Where are you from originally?
Born in North London, raised in the stifling mediocrity of suburban Hertfordshire, hurried back to the capital the minute I was out of short trousers.
And where do you live now?
I reside presently in lovely Brighton with a fluctuating sense of self-loathing and a lovely waiter housemate who brings home lots of leftover gyoza.
What do you love about London?
London is one of the few cities in the world where it feels like anything is possible if you just believe. Unless you want to believe in a world free from Pret A Manger.
What was the first gay venue you visited?
Fuck me, it was Popstarz at Scala back in the mid-Noughties. I had never even snogged a boy before that night but I limped out at dawn a certified veteran. What an absolute baptism of fire. I can’t say any more, my parents might read this.
Favourite club/bar/venue in London and why?
The Royal Vauxhall Tavern is just dripping with magic and history. It always feels like a great privilege to be on that stage.
How would you describe Felix to an alien scientist?
Felix is very much intended as an extrapolation of the child I was, were they allowed to develop without social pressures or norms, which might be confusing for an alien with a delineated, holistic sense of time. You see, on Earth we have all these peculiar ideas about what it means to be male or female. Nothing like Tralfamadore.
When you are editing dialogue etc for a mime show, what is it that attracts you?
I can’t really force tracks out and when I do they’re rarely my best. So I just keep my ears out for inspiration and every now and then it clicks. Most of my mixes are happy accidents.
What is your guilty pleasure?
The only things I feel guilty about are personal failure or hurting others and neither of those are particularly pleasurable. Anything I enjoy, I enjoy with relish or an equivalent condiment.
Best gift you’ve ever received and why?
A bicycle from my parents a few years ago. I think cycling is about as close as one can get to flying without breaking the bank or enlisting the help of illicit substances.
What has been the highlight of your career so far and why?
I’m really proud of the two monthly revues I’ve created in South London and Brighton. Performing for applause is a great short-term high, like a sugar rush, but producing and promoting an event that consistently sells out feels more like a wholesome achievement. And being able to pay people feels great!
If you could go back in time which year would you choose and why?
1967, the Summer of Love. The bohemian fashion and radical anti-capitalism of the era really appeal to me. Plus the average house price was only double the average annual salary so I could be anti-capitalist in a fucking palace.
What’s the best party you’ve ever been to and what made it so good?
Some of my happiest, if not healthiest, memories were forged in the early years of Secret Garden Party, before it succumbed to the yuppie crowd.

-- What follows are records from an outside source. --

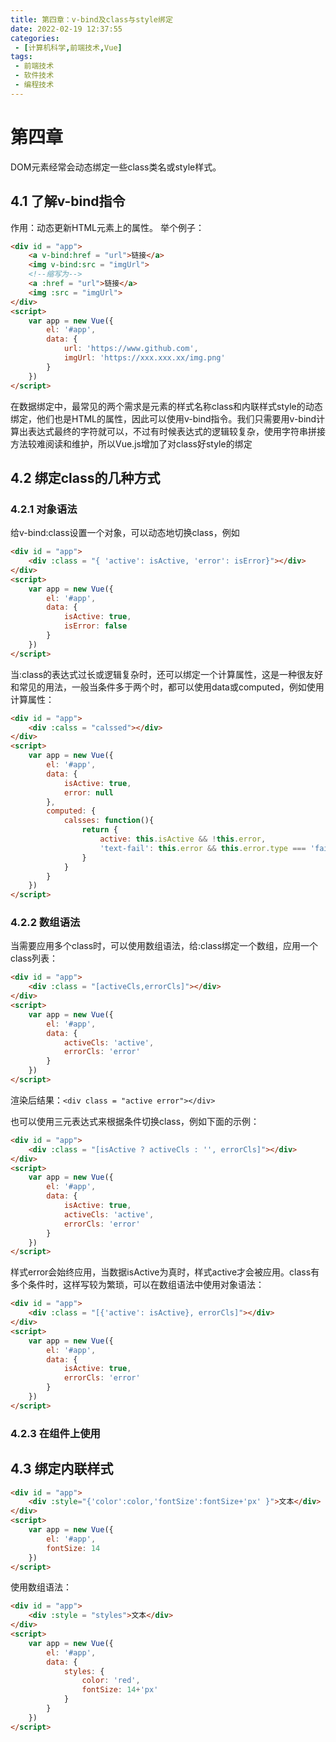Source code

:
 ```yaml
---
title: 第四章：v-bind及class与style绑定
date: 2022-02-19 12:37:55
categories:
 - [计算机科学,前端技术,Vue]
tags: 
 - 前端技术
 - 软件技术
 - 编程技术
---
```


# 第四章
DOM元素经常会动态绑定一些class类名或style样式。

## 4.1 了解v-bind指令
作用：动态更新HTML元素上的属性。
举个例子：
```html 
<div id = "app">
    <a v-bind:href = "url">链接</a>
    <img v-bind:src = "imgUrl">
    <!--缩写为-->
    <a :href = "url">链接</a>
    <img :src = "imgUrl">
</div>
<script>
    var app = new Vue({
        el: '#app',
        data: {
            url: 'https://www.github.com',
            imgUrl: 'https://xxx.xxx.xx/img.png'
        }
    })
</script>
```
在数据绑定中，最常见的两个需求是元素的样式名称class和内联样式style的动态绑定，他们也是HTML的属性，因此可以使用v-bind指令。我们只需要用v-bind计算出表达式最终的字符就可以，不过有时候表达式的逻辑较复杂，使用字符串拼接方法较难阅读和维护，所以Vue.js增加了对class好style的绑定

## 4.2 绑定class的几种方式
### 4.2.1 对象语法
给v-bind:class设置一个对象，可以动态地切换class，例如
```html
<div id = "app">
    <div :class = "{ 'active': isActive, 'error': isError}"></div>
</div>
<script>
    var app = new Vue({
        el: '#app',
        data: {
            isActive: true,
            isError: false
        }
    })
</script>
```
当:class的表达式过长或逻辑复杂时，还可以绑定一个计算属性，这是一种很友好和常见的用法，一般当条件多于两个时，都可以使用data或computed，例如使用计算属性：
```html
<div id = "app">
    <div :calss = "calssed"></div>
</div>
<script>
    var app = new Vue({
        el: '#app',
        data: {
            isActive: true,
            error: null
        },
        computed: {
            calsses: function(){
                return {
                    active: this.isActive && !this.error,
                    'text-fail': this.error && this.error.type === 'fail'
                }
            }
        }
    })
</script>
```
### 4.2.2 数组语法
当需要应用多个class时，可以使用数组语法，给:class绑定一个数组，应用一个class列表：
```html
<div id = "app">
    <div :class = "[activeCls,errorCls]"></div>
</div>
<script>
    var app = new Vue({
        el: '#app',
        data: {
            activeCls: 'active',
            errorCls: 'error'
        }
    })
</script>
```
渲染后结果：`<div class = "active error"></div>`

也可以使用三元表达式来根据条件切换class，例如下面的示例：
```html
<div id = "app">
    <div :class = "[isActive ? activeCls : '', errorCls]"></div>
</div>
<script>
    var app = new Vue({
        el: '#app',
        data: {
            isActive: true,
            activeCls: 'active',
            errorCls: 'error'
        }
    })
</script>
```
样式error会始终应用，当数据isActive为真时，样式active才会被应用。class有多个条件时，这样写较为繁琐，可以在数组语法中使用对象语法：
```html
<div id = "app">
    <div :class = "[{'active': isActive}, errorCls]"></div>
</div>
<script>
    var app = new Vue({
        el: '#app',
        data: {
            isActive: true,
            errorCls: 'error'
        }
    })
</script>
```

### 4.2.3 在组件上使用

## 4.3 绑定内联样式

```html
<div id = "app">
    <div :style="{'color':color,'fontSize':fontSize+'px' }">文本</div>
</div>
<script>
    var app = new Vue({
        el: '#app',
        fontSize: 14
    })
</script>
```

使用数组语法：
```html
<div id = "app">
    <div :style = "styles">文本</div>
</div>
<script>
    var app = new Vue({
        el: '#app',
        data: {
            styles: {
                color: 'red',
                fontSize: 14+'px'
            }
        }
    })
</script>
```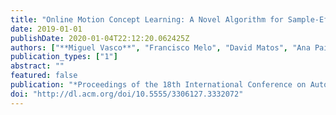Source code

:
 ```yaml
---
title: "Online Motion Concept Learning: A Novel Algorithm for Sample-Efficient Learning and Recognition of Human Actions"
date: 2019-01-01
publishDate: 2020-01-04T22:12:20.062425Z
authors: ["**Miguel Vasco**", "Francisco Melo", "David Matos", "Ana Paiva", "Tetsunari Inamura"]
publication_types: ["1"]
abstract: ""
featured: false
publication: "*Proceedings of the 18th International Conference on Autonomous Agents and MultiAgent Systems (AAMAS'19)*"
doi: "http://dl.acm.org/doi/10.5555/3306127.3332072"
---
```

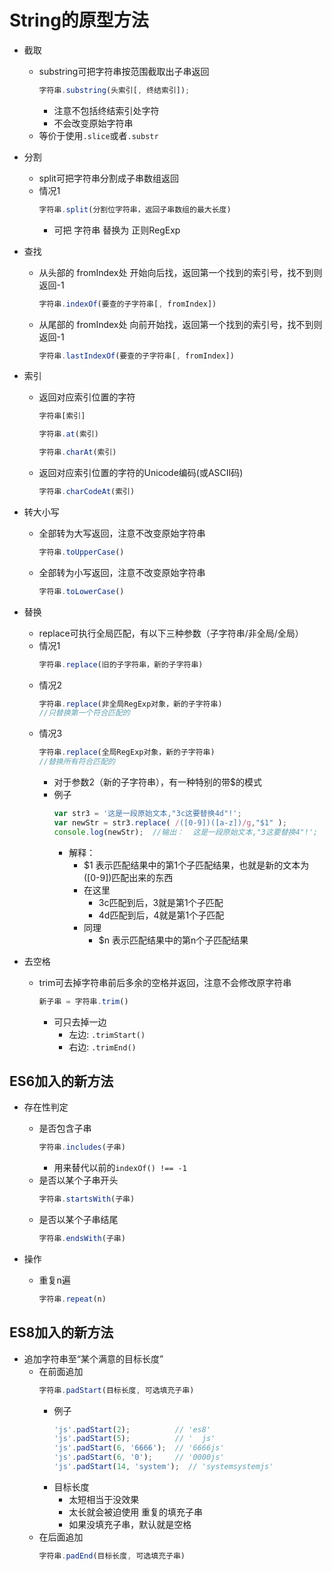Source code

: # String的原型方法

- 截取
    - substring可把字符串按范围截取出子串返回
        ```js
        字符串.substring(头索引[, 终结索引]);
        ```
        - 注意不包括终结索引处字符
        - 不会改变原始字符串
    - 等价于使用`.slice`或者`.substr`
        
- 分割　
    - split可把字符串分割成子串数组返回
    - 情况1
        ```js
        字符串.split(分割位字符串，返回子串数组的最大长度)
        ```
        - 可把 字符串 替换为 正则RegExp

- 查找　
    - 从头部的 fromIndex处 开始向后找，返回第一个找到的索引号，找不到则返回-1
        ```js
        字符串.indexOf(要查的子字符串[, fromIndex])
        ```
    
    - 从尾部的 fromIndex处 向前开始找，返回第一个找到的索引号，找不到则返回-1
        ```js
        字符串.lastIndexOf(要查的子字符串[, fromIndex])
        ```

- 索引
    - 返回对应索引位置的字符
        ```js
        字符串[索引]
        ```
        ```js
        字符串.at(索引)
        ```
        ```js
        字符串.charAt(索引)
        ```
    - 返回对应索引位置的字符的Unicode编码(或ASCII码)
       ```js
       字符串.charCodeAt(索引)
       ```

- 转大小写
    - 全部转为大写返回，注意不改变原始字符串
        ```js
        字符串.toUpperCase()
        ```
    - 全部转为小写返回，注意不改变原始字符串
        ```js
        字符串.toLowerCase()
        ```

- 替换　
    - replace可执行全局匹配，有以下三种参数（子字符串/非全局/全局）
    - 情况1
        ```js
        字符串.replace(旧的子字符串，新的子字符串)
        ```
    - 情况2
        ```js
        字符串.replace(非全局RegExp对象，新的子字符串)
        //只替换第一个符合匹配的
        ```
    - 情况3
        ```js
        字符串.replace(全局RegExp对象，新的子字符串)
        //替换所有符合匹配的
        ```
        - 对于参数2（新的子字符串），有一种特别的带$的模式
        - 例子
            ```js
            var str3 = '这是一段原始文本,"3c这要替换4d"!';
            var newStr = str3.replace( /([0-9])([a-z])/g,"$1" );
            console.log(newStr);  //输出：  这是一段原始文本,"3这要替换4"!';
            ```
            - 解释：
                - $1 表示匹配结果中的第1个子匹配结果，也就是新的文本为([0-9])匹配出来的东西
                - 在这里
                    - 3c匹配到后，3就是第1个子匹配
                    - 4d匹配到后，4就是第1个子匹配
                - 同理
                    - $n 表示匹配结果中的第n个子匹配结果


- 去空格　
    - trim可去掉字符串前后多余的空格并返回，注意不会修改原字符串
        ```js
        新子串 = 字符串.trim()
        ```
        - 可只去掉一边
            - 左边: `.trimStart()`
            - 右边: `.trimEnd()`

## ES6加入的新方法

- 存在性判定
    - 是否包含子串
        ```js
        字符串.includes(子串)
        ```
        - 用来替代以前的`indexOf() !== -1`
    - 是否以某个子串开头
        ```js
        字符串.startsWith(子串)
        ```
    - 是否以某个子串结尾
        ```js
        字符串.endsWith(子串)
        ```

- 操作
    - 重复n遍
        ```js
        字符串.repeat(n)
        ```
        
## ES8加入的新方法

- 追加字符串至“某个满意的目标长度”
    - 在前面追加
        ```js
        字符串.padStart(目标长度, 可选填充子串)
        ```
        - 例子
            ```js
            'js'.padStart(2);          // 'es8'
            'js'.padStart(5);          // '  js'
            'js'.padStart(6, '6666');  // '6666js'
            'js'.padStart(6, '0');     // '0000js'
            'js'.padStart(14, 'system');  // 'systemsystemjs'
            ```
        - 目标长度
            - 太短相当于没效果
            - 太长就会被迫使用 重复的填充子串
            - 如果没填充子串，默认就是空格
    - 在后面追加
        ```js
        字符串.padEnd(目标长度, 可选填充子串)
        ```
    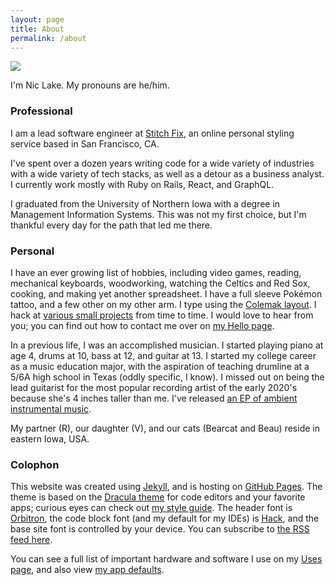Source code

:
 ```yaml
---
layout: page
title: About
permalink: /about
---
```


<img class="photo photo-right" src="/images/its-me-hi.png" />

I'm Nic Lake. My pronouns are he/him.

### Professional

I am a lead software engineer at [Stitch Fix](https://stitchfix.com), an online personal styling service based in San Francisco, CA.

I've spent over a dozen years writing code for a wide variety of industries with a wide variety of tech stacks, as well as a detour as a business analyst. I currently work mostly with Ruby on Rails, React, and GraphQL.

I graduated from the University of Northern Iowa with a degree in Management Information Systems. This was not my first choice, but I'm thankful every day for the path that led me there.

### Personal

I have an ever growing list of hobbies, including video games, reading, mechanical keyboards, woodworking, watching the Celtics and Red Sox, cooking, and making yet another spreadsheet. I have a full sleeve Pokémon tattoo, and a few other on my other arm. I type using the [Colemak layout](/colemak). I hack at [various small projects](/projects) from time to time. I would love to hear from you; you can find out how to contact me over on [my Hello page](/hello).

In a previous life, I was an accomplished musician. I started playing piano at age 4, drums at 10, bass at 12, and guitar at 13. I started my college career as a music education major, with the aspiration of teaching drumline at a 5/6A high school in Texas (oddly specific, I know). I missed out on being the lead guitarist for the most popular recording artist of the early 2020's because she's 4 inches taller than me. I've released [an EP of ambient instrumental music](/sailing).

My partner (R), our daughter (V), and our cats (Bearcat and Beau) reside in eastern Iowa, USA.

### Colophon

This website was created using [Jekyll](https://jekyllrb.com/), and is hosting on [GitHub Pages](https://pages.github.com/). The theme is based on the [Dracula theme][drac] for code editors and your favorite apps; curious eyes can check out [my style guide](/styleguide). The header font is [Orbitron](https://fonts.google.com/specimen/Orbitron), the code block font (and my default for my IDEs) is [Hack](https://sourcefoundry.org/hack/), and the base site font is controlled by your device. You can subscribe to [the RSS feed here](/feed).

You can see a full list of important hardware and software I use on my [Uses page](/uses), and also view [my app defaults](/app-defaults).

[drac]: https://draculatheme.com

I just remember rampaging around in the most nonsensical of outfits, joyfully embracing strangers, climbing hay bales and staging impromptu performances in the woods. Festivals always fall victim to their own success though. They’ve cancelled that one now because the numpties found out about it.
What is the best piece of advice you’ve been given?
Don’t answer everything irreverently; it’s jarring and impersonal.
Who is your LGBT+ hero and why?
The usual suspects: Quentin Crisp, Judith Butler, The Babadook.
Who are the most entertaining people you follow on Twitter and why?
Shon Faye is bitingly funny isn’t she? If I won the lottery I’d just pay her to slag me off all day.
Where in the world would you like to visit before you die and why?
I’m absolutely desperate to go into space. I can’t imagine anything more terrifying or wonderful so I really hope that’s an option within my lifetime. Failing that, the depths of the Mariana Trench at the bottom of the Pacific Ocean. Eek!
What is one thing you wish you knew when you were younger?
There are no grown-ups. It’s all an illusion. Life is terrifying and pointless and you just have to make it up as you go along.